> Problem details
Among the entries below, one stretch runs from the line that contains "- 📫 How to reach" through the line that contains "- 🔭 I’m currently working on ...". Repeat that stretch exactly, ends included, and only that.

▽

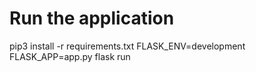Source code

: # Run the application

pip3 install -r requirements.txt
FLASK_ENV=development FLASK_APP=app.py flask run   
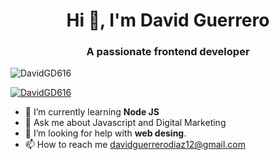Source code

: <h1 align="center">Hi 👋, I'm David Guerrero</h1>
<h3 align="center">A passionate frontend developer</h3>

<p align="left"> <img src="https://komarev.com/ghpvc/?username=DavidGD616&label=Profile%20views&color=0e75b6&style=flat" alt="DavidGD616" /> </p>

<p align="left"> <a href="https://github.com/ryo-ma/github-profile-trophy"><img src="https://github-profile-trophy.vercel.app/?username=DavidGD616" alt="DavidGD616" /></a> </p>

- 🌱 I’m currently learning **Node JS**
- 💬 Ask me about Javascript and Digital Marketing
- 🤔 I’m looking for help with **web desing**.
- 📫 How to reach me davidguerrerodiaz12@gmail.com


<!--
**DavidGD616/DavidGD616** is a ✨ _special_ ✨ repository because its `README.md` (this file) appears on your GitHub profile.

Here are some ideas to get you started:

- 🔭 I’m currently working on ...
- 👯 I’m looking to collaborate on ...
- 🤔 I’m looking for help with ...
- 😄 Pronouns: ...
- ⚡ Fun fact: ...
-->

△

> Reply to the task
- 📫 How to reach me davidguerrerodiaz12@gmail.com


<!--
**DavidGD616/DavidGD616** is a ✨ _special_ ✨ repository because its `README.md` (this file) appears on your GitHub profile.

Here are some ideas to get you started:

- 🔭 I’m currently working on ...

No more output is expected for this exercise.